ECB's Draghi warns countries to reform as clouds gather over euro zone
By Jussi Rosendahl and Sarah White
HELSINKI/ MADRID (Reuters) - Failure to reform and shield weaker members threatens to divide the euro zone, the head of the European Central Bank warned on Thursday, amid fresh signs the currency bloc's economy is losing speed.
Delivering a blunt message to political leaders, Mario Draghi urged the 18 countries that share the single currency to consider ways to support struggling members, warning of the perils should fears that some might quit the euro be revived.
"Lack of structural reforms raises the specter of permanent economic divergence between members," Draghi told an audience at the University of Helsinki, choosing unusually frank language.
"And insofar as this threatens the essential cohesion of the Union, this has potentially damaging consequences for all."
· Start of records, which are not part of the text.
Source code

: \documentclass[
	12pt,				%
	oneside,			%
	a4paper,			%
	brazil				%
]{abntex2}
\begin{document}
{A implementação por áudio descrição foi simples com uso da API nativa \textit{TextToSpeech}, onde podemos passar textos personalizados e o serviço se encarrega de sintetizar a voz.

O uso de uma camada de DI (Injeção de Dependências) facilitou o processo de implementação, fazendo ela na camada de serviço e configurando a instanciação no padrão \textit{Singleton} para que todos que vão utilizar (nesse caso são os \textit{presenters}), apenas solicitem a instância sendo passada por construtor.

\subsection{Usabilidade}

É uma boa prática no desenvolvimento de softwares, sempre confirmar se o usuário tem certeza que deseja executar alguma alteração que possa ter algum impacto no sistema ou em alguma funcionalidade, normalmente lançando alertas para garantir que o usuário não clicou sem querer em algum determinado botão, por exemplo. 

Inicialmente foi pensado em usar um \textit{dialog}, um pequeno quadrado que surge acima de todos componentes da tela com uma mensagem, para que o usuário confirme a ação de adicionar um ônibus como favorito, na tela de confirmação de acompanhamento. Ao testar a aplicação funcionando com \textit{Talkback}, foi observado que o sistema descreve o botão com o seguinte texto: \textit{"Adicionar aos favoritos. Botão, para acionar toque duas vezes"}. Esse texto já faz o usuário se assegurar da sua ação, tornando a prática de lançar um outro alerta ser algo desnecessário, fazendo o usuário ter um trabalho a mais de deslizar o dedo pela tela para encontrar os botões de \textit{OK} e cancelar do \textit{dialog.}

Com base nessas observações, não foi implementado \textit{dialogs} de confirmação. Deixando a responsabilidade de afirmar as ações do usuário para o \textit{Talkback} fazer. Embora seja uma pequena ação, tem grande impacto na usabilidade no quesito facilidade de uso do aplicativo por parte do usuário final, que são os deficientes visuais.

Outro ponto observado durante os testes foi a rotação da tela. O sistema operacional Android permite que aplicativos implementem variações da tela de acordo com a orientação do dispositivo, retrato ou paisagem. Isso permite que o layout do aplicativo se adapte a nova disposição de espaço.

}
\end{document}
Draghi's remarks were not limited to reforms in individual countries but also encouraged a rethink of a basic principle underlying the fractious currency alliance -- that strong countries are not obliged to help weak ones.
His comments came as the economic clouds over the region darkened. Lending in the euro zone shrivelled further in October while price inflation, a key yardstick of economic health, is very low.
Annual price inflation in Germany, the euro zone's biggest economy by far, slowed to 0.5 percent in November, its lowest in nearly five years. Spanish consumer prices also dropped for the fifth month running.